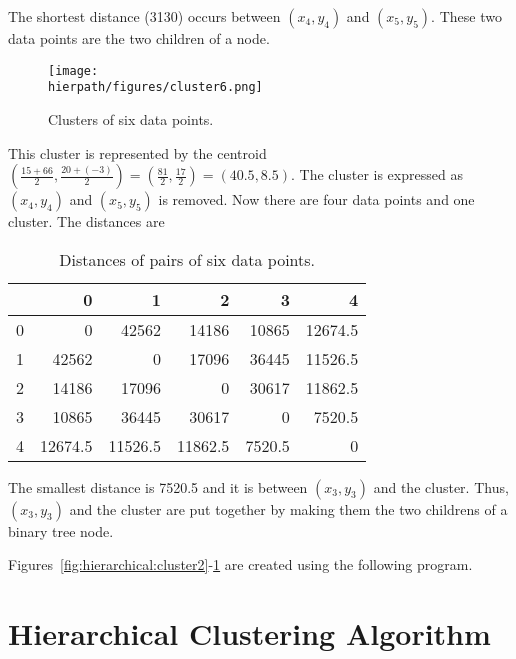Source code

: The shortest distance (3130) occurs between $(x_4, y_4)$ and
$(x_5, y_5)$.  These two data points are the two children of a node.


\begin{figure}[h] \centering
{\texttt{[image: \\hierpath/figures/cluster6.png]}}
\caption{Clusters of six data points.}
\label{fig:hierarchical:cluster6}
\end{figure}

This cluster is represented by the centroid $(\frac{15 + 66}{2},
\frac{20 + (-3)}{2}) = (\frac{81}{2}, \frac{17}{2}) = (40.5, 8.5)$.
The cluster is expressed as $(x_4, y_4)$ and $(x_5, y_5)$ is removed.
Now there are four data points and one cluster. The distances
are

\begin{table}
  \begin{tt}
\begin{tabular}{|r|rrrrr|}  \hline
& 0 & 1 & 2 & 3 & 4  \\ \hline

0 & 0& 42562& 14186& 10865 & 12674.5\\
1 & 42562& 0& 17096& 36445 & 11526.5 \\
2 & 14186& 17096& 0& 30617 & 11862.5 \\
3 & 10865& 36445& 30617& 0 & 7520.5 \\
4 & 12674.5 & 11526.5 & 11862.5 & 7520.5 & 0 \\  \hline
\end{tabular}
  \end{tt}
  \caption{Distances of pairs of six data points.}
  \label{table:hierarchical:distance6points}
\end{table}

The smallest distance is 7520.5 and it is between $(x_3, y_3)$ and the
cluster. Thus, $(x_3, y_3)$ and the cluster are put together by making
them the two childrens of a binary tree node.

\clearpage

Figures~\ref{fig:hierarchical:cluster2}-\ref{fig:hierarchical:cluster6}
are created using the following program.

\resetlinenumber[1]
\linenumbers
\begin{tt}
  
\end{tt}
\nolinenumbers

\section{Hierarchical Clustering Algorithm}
----
EXERCISE OBJECTIVE
Give the records again exactly, pictures left out.

SOLUTION TO THIS PROBLEM
Source code

: The shortest distance (3130) occurs between $(x_4, y_4)$ and
$(x_5, y_5)$.  These two data points are the two children of a node.


\begin{figure}[h] \centering
{\texttt{[image: \\hierpath/figures/cluster6.png]}}
\caption{Clusters of six data points.}
\label{fig:hierarchical:cluster6}
\end{figure}

This cluster is represented by the centroid $(\frac{15 + 66}{2},
\frac{20 + (-3)}{2}) = (\frac{81}{2}, \frac{17}{2}) = (40.5, 8.5)$.
The cluster is expressed as $(x_4, y_4)$ and $(x_5, y_5)$ is removed.
Now there are four data points and one cluster. The distances
are

\begin{table}
  \begin{tt}
\begin{tabular}{|r|rrrrr|}  \hline
& 0 & 1 & 2 & 3 & 4  \\ \hline

0 & 0& 42562& 14186& 10865 & 12674.5\\
1 & 42562& 0& 17096& 36445 & 11526.5 \\
2 & 14186& 17096& 0& 30617 & 11862.5 \\
3 & 10865& 36445& 30617& 0 & 7520.5 \\
4 & 12674.5 & 11526.5 & 11862.5 & 7520.5 & 0 \\  \hline
\end{tabular}
  \end{tt}
  \caption{Distances of pairs of six data points.}
  \label{table:hierarchical:distance6points}
\end{table}

The smallest distance is 7520.5 and it is between $(x_3, y_3)$ and the
cluster. Thus, $(x_3, y_3)$ and the cluster are put together by making
them the two childrens of a binary tree node.

\clearpage

Figures~\ref{fig:hierarchical:cluster2}-\ref{fig:hierarchical:cluster6}
are created using the following program.

\resetlinenumber[1]
\linenumbers
\begin{tt}
  
\end{tt}
\nolinenumbers

\section{Hierarchical Clustering Algorithm}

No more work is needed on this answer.